Roommate at the end of the world

by DJ Chrysalis

6 The Rebel

Previous Chapter

Have you ever looked into your family history? Even skimmed it? Usually there's nothing too weird, a great uncle who served on the other side of a war, a grandmother who took a minotaur for a mate. Maybe a few writers, or “writers”. But what you never expect, or at least what I never expected was, well, myself. And I don't just mean my great-something granny looked kinda like me with a different muzzle. I mean me. Holding a sign that said “Hi me. Weird right? “ in my own hornwriting.

I have to say. Bit of a crisis right then. Some crying, ice cream, definitely some cuddling with my old stuffed toy and/or the Mrs . Though the latter would have happened rain or shine. But eventually I reached the point that I could look at the rest of her albums and records, and that's where things get really strange. Beyond just seeing yourself, imagine seeing your younger self.

Duh you might say, all pictures are from a younger you. That's how recording works, in all it's forms. To which: yeah you're right, but imagine baby pictures of you, but they were taken a few decades before you were born. That's pretty much my new definition of weird, and normal now that I think about it.

Cool. OK. My life is some weird time thing. Easy to deal with. My past lives, or past selves, or just me’s maybe? I dunno how to refer to… Us I guess. Long story short, there's a journal; or a collection of them. Covers all the important stuff, I suppose, like “what the hell?” or “what's our favorite color from puberty?” (amethyst. It's always amethyst) and the apparently most commonly thought of question “AAAAAAAHHHHHHH ” which spoke to me on a very real level. Maybe it was the prose.

So yay, I'm a running time anomaly. Every few decades, there's a me. Looks acts thinks and dances like me, with no memory of past events or future happenings. Unrelated to my specific case, there's even a crown-funded support group for situations like mine. Though it's much more generalized to include “I froze myself in a block of ice to retain my beauty forever” or the recent surge of refugees from the Crystal Empire. Still, my line apparently has some crazy long history with them, so that's cool. The coffee and snacks they serve are great, they come from this bakery owned by one if the members, she works from that bakery on hackam- wait no, getting off track.

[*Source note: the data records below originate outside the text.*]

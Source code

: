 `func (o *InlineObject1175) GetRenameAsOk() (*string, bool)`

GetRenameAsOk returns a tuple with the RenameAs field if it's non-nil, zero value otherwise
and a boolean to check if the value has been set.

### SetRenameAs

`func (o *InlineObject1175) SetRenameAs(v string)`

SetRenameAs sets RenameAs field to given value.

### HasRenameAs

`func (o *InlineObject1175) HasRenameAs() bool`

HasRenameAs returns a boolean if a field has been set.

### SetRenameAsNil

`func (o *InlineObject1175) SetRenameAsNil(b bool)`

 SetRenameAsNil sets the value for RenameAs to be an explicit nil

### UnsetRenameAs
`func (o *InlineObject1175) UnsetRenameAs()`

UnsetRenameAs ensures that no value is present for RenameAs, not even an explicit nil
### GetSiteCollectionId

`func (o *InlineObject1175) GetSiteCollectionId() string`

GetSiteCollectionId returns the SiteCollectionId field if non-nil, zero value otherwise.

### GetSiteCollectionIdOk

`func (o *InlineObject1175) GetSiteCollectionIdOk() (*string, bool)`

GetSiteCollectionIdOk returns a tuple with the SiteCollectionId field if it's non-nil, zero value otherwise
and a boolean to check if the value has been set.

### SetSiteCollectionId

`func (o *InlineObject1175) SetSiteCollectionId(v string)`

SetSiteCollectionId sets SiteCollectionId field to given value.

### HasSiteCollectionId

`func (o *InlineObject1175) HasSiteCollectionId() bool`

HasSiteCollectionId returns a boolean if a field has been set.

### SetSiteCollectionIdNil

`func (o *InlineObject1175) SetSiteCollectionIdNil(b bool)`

My life, weird but normal in its own way. Not unique, but pretty rare. Nothing world ending. Except it kinda might be world ending. See, myselves in all of their adventures and lives, always seem to have a few weird things in common. Aside from the obvious anyway. They're always around when something big happened. Not always a cause or even involved at all, but always a witness. One of two. And by the Seven, I mean all of the major events. From Heartswarming to the first changeling war, even less important events, like we somehow end up at every single Grand Galloping Gala. Even if we're not invited, we end up there. As staff, performers, at least once as a janitor that just showed up too early to her shift. Anyway, so the recurring theme here is that life likes us to party, and life likes to take a huge shit on us at least once in our lives. From war and famine to plague and death.

Then there's the Seconds. So named for being the “Second of Two” that we are One of. Mare, when I first heard the name I was like “c'mon, that's the best they could come up with? Not even something cool like “the society” or I dunno, maybe even their family name?” but hey, turns out they call us the Seconds same as us. We always find our counterpart, though sometimes we don't Know about this whole deal until we'll after life has taken its path, and sometimes even then we never learn. Going by the entries into that journal, it's about 70% of the pairs don't know till way past what our lovely little catalogers have dubbed “the Flip” that aforementioned life-shit moment we observe.

A Flip is a point in time that some part of the universe flips the table and then proceeds to keep playing the game in the aftermath. Or conversely, when the universe flips a coin to see who gets fucked more. Either way, we see it. Us and Them, every time. Sometimes we've been the direct cause of it, as sometimes we just happen to be on the right road to watch the beginning moves unfold.

But really, why do I have to care what this weird anomaly says, I'm my own creature, not some plaything of fate destined to see some world altering bagel be made or some shit.

I'm me, no one else. I'm not her other side. I'm going to buck this chain, I'm going to be myself, be a rebel. Live a safe life. Never going to meet my so called Second. Fuck her.

Fuck Her.

I'm me.

I'M ME!

I'm Me.

right?


Author's Note

Sorry it's been so long.
Sorry I've been away.
So maybe this little song.
Will make it all OK.

Exposition dump kinda. But one that I hope makes sense. The mystery is fun, but sometimes I just need to end somewhere to see the start.